## RECORDS FOR THE TASK
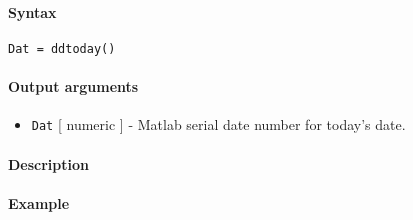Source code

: 


	\paragraph{Syntax}

\begin{verbatim}
Dat = ddtoday()
\end{verbatim}

\paragraph{Output arguments}

\begin{itemize}
\itemsep1pt\parskip0pt
\item
  \texttt{Dat} {[} numeric {]} - Matlab serial date number for today's
  date.
\end{itemize}

\paragraph{Description}

\paragraph{Example}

## ASSIGNMENT
From the first line to the last, return the material above exactly, apart from the pictures.

## WRITTEN ANSWER
Source code

: 


	\paragraph{Syntax}

\begin{verbatim}
Dat = ddtoday()
\end{verbatim}

\paragraph{Output arguments}

\begin{itemize}
\itemsep1pt\parskip0pt
\item
  \texttt{Dat} {[} numeric {]} - Matlab serial date number for today's
  date.
\end{itemize}

\paragraph{Description}

\paragraph{Example}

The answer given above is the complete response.